In this embodiment the engine 14 has a single cam configuration. The
camshaft 34 is supported for rotation about a generally vertical axis
parallel to the axis of rotation of the crankshaft 26. The camshaft 34 is
mounted for rotation in the cylinder head 30 and is driven by drive means
connected to the timing pulley 36. The drive means as shown in the
embodiment are a timing pulley 36 and a toothed belt 38 driving a camshaft
pulley 40 as is well known in the art. The camshaft pulley 40 is affixed
to the camshaft 34 to impart the rotation from the belt 38. Alternative
drive means could include driving the camshaft 34 with a chain and gear
arrangement if the design incorporated a gear and chain configuration.
With either embodiment, an idler tensioner pulley could be provided for
maintaining the desired tension on the driving means, however, a tensioner
mechanism is not shown in the current embodiment.

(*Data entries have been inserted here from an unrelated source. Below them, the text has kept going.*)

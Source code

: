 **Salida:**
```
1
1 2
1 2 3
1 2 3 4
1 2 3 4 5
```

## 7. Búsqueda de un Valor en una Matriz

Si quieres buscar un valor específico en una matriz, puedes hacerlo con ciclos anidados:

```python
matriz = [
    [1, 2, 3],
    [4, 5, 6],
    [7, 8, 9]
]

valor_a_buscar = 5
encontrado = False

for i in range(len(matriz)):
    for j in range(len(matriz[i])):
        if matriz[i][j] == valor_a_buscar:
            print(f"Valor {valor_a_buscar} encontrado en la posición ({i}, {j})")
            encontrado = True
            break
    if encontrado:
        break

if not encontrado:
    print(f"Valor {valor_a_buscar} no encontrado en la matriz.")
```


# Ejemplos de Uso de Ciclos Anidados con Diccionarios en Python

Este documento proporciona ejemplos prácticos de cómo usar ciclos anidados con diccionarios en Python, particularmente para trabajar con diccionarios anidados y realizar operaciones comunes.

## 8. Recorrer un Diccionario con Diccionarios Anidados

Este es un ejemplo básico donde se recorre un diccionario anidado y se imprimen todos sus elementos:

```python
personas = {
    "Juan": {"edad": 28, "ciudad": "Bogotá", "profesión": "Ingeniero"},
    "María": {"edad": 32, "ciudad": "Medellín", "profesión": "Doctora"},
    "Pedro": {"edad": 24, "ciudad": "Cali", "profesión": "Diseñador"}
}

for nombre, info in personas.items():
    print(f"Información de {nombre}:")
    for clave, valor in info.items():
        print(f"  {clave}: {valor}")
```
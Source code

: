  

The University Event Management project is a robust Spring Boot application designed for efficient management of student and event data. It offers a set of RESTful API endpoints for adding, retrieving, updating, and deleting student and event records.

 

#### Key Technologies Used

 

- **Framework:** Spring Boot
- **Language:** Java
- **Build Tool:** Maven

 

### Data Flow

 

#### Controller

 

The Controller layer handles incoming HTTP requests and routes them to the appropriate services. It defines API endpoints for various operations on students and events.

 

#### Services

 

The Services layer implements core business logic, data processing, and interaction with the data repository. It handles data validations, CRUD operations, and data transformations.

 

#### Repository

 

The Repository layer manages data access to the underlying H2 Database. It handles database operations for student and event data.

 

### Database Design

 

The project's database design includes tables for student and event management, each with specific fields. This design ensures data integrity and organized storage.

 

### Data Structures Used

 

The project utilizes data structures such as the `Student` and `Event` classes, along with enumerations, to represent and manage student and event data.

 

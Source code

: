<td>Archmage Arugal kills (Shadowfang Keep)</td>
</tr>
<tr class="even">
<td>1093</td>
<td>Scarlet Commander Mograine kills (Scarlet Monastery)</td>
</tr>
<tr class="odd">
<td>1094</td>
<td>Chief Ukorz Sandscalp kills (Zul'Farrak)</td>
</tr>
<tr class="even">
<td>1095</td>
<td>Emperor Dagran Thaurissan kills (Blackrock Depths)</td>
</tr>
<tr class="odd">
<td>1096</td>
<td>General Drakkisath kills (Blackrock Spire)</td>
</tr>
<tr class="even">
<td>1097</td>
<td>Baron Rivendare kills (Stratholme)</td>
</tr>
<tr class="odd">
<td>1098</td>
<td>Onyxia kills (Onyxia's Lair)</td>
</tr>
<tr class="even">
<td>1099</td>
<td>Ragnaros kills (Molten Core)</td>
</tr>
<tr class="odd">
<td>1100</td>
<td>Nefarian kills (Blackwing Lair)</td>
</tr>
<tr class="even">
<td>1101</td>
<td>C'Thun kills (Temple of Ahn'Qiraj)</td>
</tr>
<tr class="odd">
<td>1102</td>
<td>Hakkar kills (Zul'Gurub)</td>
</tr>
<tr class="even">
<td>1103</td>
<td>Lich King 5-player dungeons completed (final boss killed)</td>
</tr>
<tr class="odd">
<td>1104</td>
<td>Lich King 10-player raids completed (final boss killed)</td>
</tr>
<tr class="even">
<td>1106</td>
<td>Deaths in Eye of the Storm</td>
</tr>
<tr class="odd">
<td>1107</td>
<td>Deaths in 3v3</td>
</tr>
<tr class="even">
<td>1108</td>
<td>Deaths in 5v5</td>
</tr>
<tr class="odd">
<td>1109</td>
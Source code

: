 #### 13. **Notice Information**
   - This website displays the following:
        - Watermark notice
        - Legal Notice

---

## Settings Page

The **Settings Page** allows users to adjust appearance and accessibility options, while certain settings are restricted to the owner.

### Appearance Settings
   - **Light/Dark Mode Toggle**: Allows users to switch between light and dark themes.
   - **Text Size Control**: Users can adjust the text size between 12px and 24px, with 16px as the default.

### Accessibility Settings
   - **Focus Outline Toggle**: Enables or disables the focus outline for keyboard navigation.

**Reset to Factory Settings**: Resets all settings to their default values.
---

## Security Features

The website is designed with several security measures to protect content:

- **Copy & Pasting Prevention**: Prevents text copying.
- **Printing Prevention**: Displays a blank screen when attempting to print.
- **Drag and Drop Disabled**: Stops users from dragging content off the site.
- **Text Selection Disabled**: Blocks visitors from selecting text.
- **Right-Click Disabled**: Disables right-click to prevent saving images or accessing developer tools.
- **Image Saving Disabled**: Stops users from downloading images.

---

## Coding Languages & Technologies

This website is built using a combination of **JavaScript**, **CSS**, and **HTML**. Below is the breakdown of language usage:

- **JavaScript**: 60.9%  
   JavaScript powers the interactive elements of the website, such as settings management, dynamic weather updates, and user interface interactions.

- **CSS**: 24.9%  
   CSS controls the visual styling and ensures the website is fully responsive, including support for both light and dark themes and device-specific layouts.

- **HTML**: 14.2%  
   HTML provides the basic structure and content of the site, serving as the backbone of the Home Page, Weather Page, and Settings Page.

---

As for the ignition components, it is well known in connection with certain
types of engines to provide a flywheel magneto in which the flywheel 42
contains a plurality of rotating magnets which cooperates with a charging
coil and a pulser coil for charging the and firing an ignition. Because
the operation of these parts is known in the art they will not be further
described. The mounting of these components, however, will be discussed
later.
As mentioned previously the engine 14 has crankshaft or output shaft 26
which is generally vertically disposed which, in turn, drives a drive
shaft 44 that extends through a drive shaft housing 22 and into a lower
unit 46. The current embodiments depicts a configuration where the drive
shaft housing 22 and lower unit 46 are two distinct pieces, however, it is
understood that the drive shaft housing can be formed integrally with the
lower unit. The drive shaft 44 communicates with a suitable
forward/neutral/reverse transmission which in turn drives the propulsion
means 48. The propulsion means can include a waterjet propulsion system
or, as shown in the current embodiment, a propeller 50.
Still referring to FIG. 1 most conventional outboard motor constructions
employ a clamping bracket 52 that is adapted to be affixed in a suitable
manner to the transom 54 of the associated watercraft 56 and which
pivotally supports a swivel bracket for tilt and trim movements. The
swivel bracket, in turn, journals a steering shaft for steering movement
about a generally vertically extending steering axis when the swivel
bracket is tilted down. The steering shaft, in turn, is resiliently
connected to the drive shaft housing so as to support the remaining
components of the outboard motor on the clamping bracket 52. The resilient
support is employed for reducing the transmission of vibration from the
operation of the propulsion unit, including the powering internal
combustion engine, to the hull.
Up to this point the description of the invention is typical, the
arrangement of the ignition components will now be described. Referring
now primarily to FIG. 2 the crankshaft 26 is partially enclosed in an
engine housing and is supported for rotation about a generally vertical
axis. The portion of the engine 14 typically housing the output shaft 26
is the cylinder block 24 and the crankcase member 28. The output shaft 26
extends through the upper face 58 of the engine housing. The upper face 58
further surrounds the output shaft and provides a boss in which an
anti-friction bearing 60 is located. The bearing 60 partially journals and
supports the output shaft 26 for rotation.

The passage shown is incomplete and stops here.